Ari tells you about the unforgettable deck he drafted at GP Philadelphia, his thoughts on the recently changed trigger policy, and his latest Standard creation that you could have a blast trying at SCG Open Series: St. Louis.

I would not be writing an article about this deck with so many other similar strategies floating around if I didn’t think it was better. I also think that it reveals something very telling about the current state of Standard that this strategy is even remotely considerable.

The more I watch it play out, the more this Standard format feels like the Magic Online Cube. The cards are all very powerful on an individual level, and the format is sorting out into a pile of midrange good card decks beating up on aggro decks.

In Cube, the abstract best deck by far is ramp. Some of this has to do with the raw power of the ramp spells, but a lot of it has to do with metagame positioning. If their cards are two for ones and you start slamming four for ones or just combo out, you will win the fight. The tradeoff is that you have to spend the first few turns durdling around and "wasting" cards on mana.

In Standard, we’ve mainly been seeing good card piles of two for ones. Huntmaster of the Fells, Thragtusk, Lingering Souls, long-term advantage with planeswalkers. The biggest anyone’s been going is Angel of Serenity, which admittedly is a pretty big game. Still, even that isn’t as big as I want to go.

The format has capped in the realm of "normal/fair" Magic. What if we just go over the top? What if we had a Time Sieve or a Pyromancer Ascension? It appeared to me neither of those existed, so I just went back to thinking about big ramp. Gilded Lotus: good in Cube, must be good in Standard. I had no idea what I wanted to be casting, but my first guess was Nicol Bolas, Planeswalker. Unfortunately, I never got much further than that due to needing to focus on the Pro Tour. The idea remained that the best way to fight these grindy two for ones, especially Thragtusk, was to just not play the same game as them and do something fundamentally "broken/unfair/absurd."

(Comically, this lack of incentive to play Standard also helped cement the idea of Gilded Lotus in my head. If the format doesn’t matter to me, I may as well have the most fun possible playing it.)

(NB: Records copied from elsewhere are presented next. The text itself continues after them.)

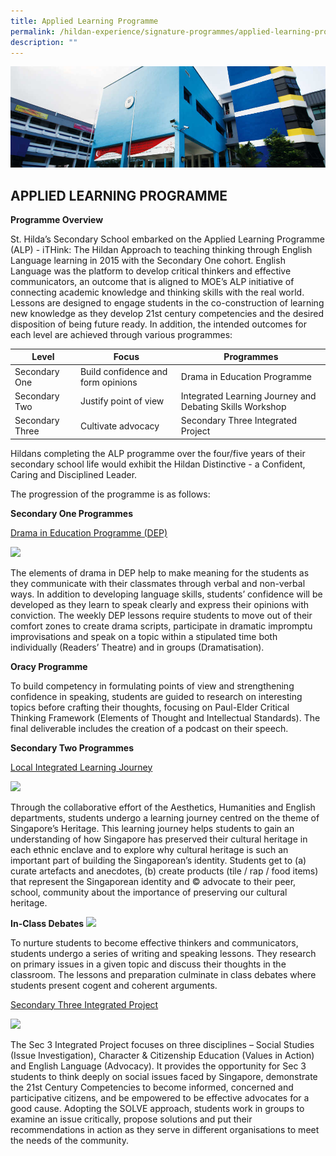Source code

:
 ```yaml
---
title: Applied Learning Programme
permalink: /hildan-experience/signature-programmes/applied-learning-programme/
description: ""
---
```

![](/images/Signature%20Programmes/DARE%20Banner.jpg)


APPLIED LEARNING PROGRAMME
--------------------------

**Programme Overview**

<style>{ margin:0;}  </style> St. Hilda’s Secondary School embarked on the Applied Learning Programme (ALP) - iTHink: The Hildan Approach to teaching thinking through English Language learning in 2015 with the Secondary One cohort. English Language was the platform to develop critical thinkers and effective communicators, an outcome that is aligned to MOE’s ALP initiative of connecting academic knowledge and thinking skills with the real world.  Lessons are designed to engage students in the co-construction of learning new knowledge as they develop 21st century competencies and the desired disposition of being future ready. In addition, the intended outcomes for each level are achieved through various programmes:</p>




| Level | Focus | Programmes |
| -------- | -------- | -------- |
| Secondary One   | Build confidence and form opinions     | Drama in Education Programme     |
| Secondary Two | Justify point of view | Integrated Learning Journey and Debating Skills Workshop
 |Secondary Three | Cultivate advocacy | Secondary Three Integrated Project |
 
<style>{ margin:0;}  </style> Hildans completing the ALP programme over the four/five years of their secondary school life would exhibit the Hildan Distinctive - a Confident, Caring and Disciplined Leader.
 
The progression of the programme is as follows:

**Secondary One Programmes**

<U>Drama in Education Programme (DEP)</U>

**![](https://lh3.googleusercontent.com/9Wqe7yvoQs8cMVEJqILc4SA0RufXDKEyfKZui_-TM69rmtb4FjRbeaR0llkAqXgPj5IVbATovbRSwaRfjQHtGRdWfyl4hOyDdt5OCUQ8ksbDlaQWq3FT0UhUmyICtsCAqimI5Y-Yv_NsrddLNFrKTl-qqk9wRzPqUITEXMIlcDRsI6YTYdoZVyjdacH_SFoP)**

<style>{ margin:0;}  </style>The elements of drama in DEP help to make meaning for the students as they communicate with their classmates through verbal and non-verbal ways. In addition to developing language skills, students’ confidence will be developed as they learn to speak clearly and express their opinions with conviction. The weekly DEP lessons require students to move out of their comfort zones to create drama scripts, participate in dramatic impromptu improvisations and speak on a topic within a stipulated time both individually (Readers’ Theatre) and in groups (Dramatisation).

**Oracy Programme**

<style>{ margin:0;}  </style>To build competency in formulating points of view and strengthening confidence in speaking, students are guided to research on interesting topics before crafting their thoughts, focusing on Paul-Elder Critical Thinking Framework (Elements of Thought and Intellectual Standards). The final deliverable includes the creation of a podcast on their speech.

**Secondary Two Programmes**

<U>Local Integrated Learning Journey</U>

**![](https://lh5.googleusercontent.com/K3tIUfMcZgwTImP6HQUo_MZYbk9PpKkOXeHLi1Ge1ZvwwzroZ0-JD5QTnyIkjYV02HHEdO0GP5FtzYKbPgpopm-qKBrpOWupVS9YQgEEwEE3xtoxjwALFf5lQ7fIheqzvmd2aNMYkIoLbO2vEiJ_e0E9Tz8oF77IzhVyQRgAi0BAfycbU1BZinGJ6m55jftU)**

<style>{ margin:0;}  </style>Through the collaborative effort of the Aesthetics, Humanities and English departments, students undergo a learning journey centred on the theme of Singapore’s Heritage. This learning journey helps students to gain an understanding of how Singapore has preserved their cultural heritage in each ethnic enclave and to explore why cultural heritage is such an important part of building the Singaporean’s identity. Students get to (a) curate artefacts and anecdotes, (b) create products (tile / rap / food items) that represent the Singaporean identity and © advocate to their peer, school, community about the importance of preserving our cultural heritage. 

**In-Class Debates**
**![](https://lh4.googleusercontent.com/HTJN5yU8nOtWr_yyDiGoTHoP9ya-l0_6HUnfRqLEEDp1X5YhMZxtSKrVCKQVBgznRk-jfYl6C3fl5VHVaacG7ZqZ1TQb1kFQDPuO9D-SDRWzES1GaAvw9NeUC6H7oRgWfrLF0Fo4iUANhpWadO9um6zsrfQd2I8HttLP3BNjSjlKJ7Rl6qV0Vt-xPmzBnef-)**

<style>{ margin:0;}  </style>To nurture students to become effective thinkers and communicators, students undergo a series of writing and speaking lessons. They research on primary issues in a given topic and discuss their thoughts in the classroom. The lessons and preparation culminate in class debates where students present cogent and coherent arguments.

<U>Secondary Three Integrated Project</U>

**![](https://lh4.googleusercontent.com/d3gxuW_Zmb1mevleixOcjIshbWUNVitNOPuvT6l60uMp5V7_rDfB6qIzSi6HFEOw57BvVy6JrZn2T0RKvNpJxLc-NxQWAOfpC5_8GF0shhy5K34cgHqRAZG1xFOGy06dsx54RlIwoYPsbu6a7JqZ0_7bpdm2mysh96Fi_-s4M9EYLS6ENlUyHParUlHPD6JI)**

<style>{ margin:0;}  </style>The Sec 3 Integrated Project focuses on three disciplines – Social Studies (Issue Investigation), Character & Citizenship Education (Values in Action) and English Language (Advocacy). It provides the opportunity for Sec 3 students to think deeply on social issues faced by Singapore, demonstrate the 21st Century Competencies to become informed, concerned and participative citizens, and be empowered to be effective advocates for a good cause. Adopting the SOLVE approach, students work in groups to examine an issue critically, propose solutions and put their recommendations in action as they serve in different organisations to meet the needs of the community.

After the Pro Tour, a few things happened. The first was I began hearing about an Epic Experiment deck that made Top 8 of a States event. I don’t have that list, but I watched Travis Woo play some with it and found myself impressed with the fundamentals but not with the result. In too many games Epic Experiment was "just" a seven for one. You could easily cast the card for your ideal amount of X=7 and lose the game. For a deck looking to tap a million mana and seal the deal, this was simply unacceptable.

Enter Josh Begian. You may remember him as the Pod player from the PTQ I won for Seattle who made Top 8 with a list featuring the Falkenrath Aristocrat / Fiend Hunter / Angel of Glory’s Rise combo. We’ve kept in touch since then, and he messaged me looking for crazy combo decks to play in Standard since Angel Reanimator wasn’t cutting it. I brought up the Epic Experiment list, and we got to talking about it. He mentioned a previous brew with Omniscience doing the same thing, and it sounded nothing short of awesome. We transplanted some of the tech from the Epic Experiment lists and started tweaking it.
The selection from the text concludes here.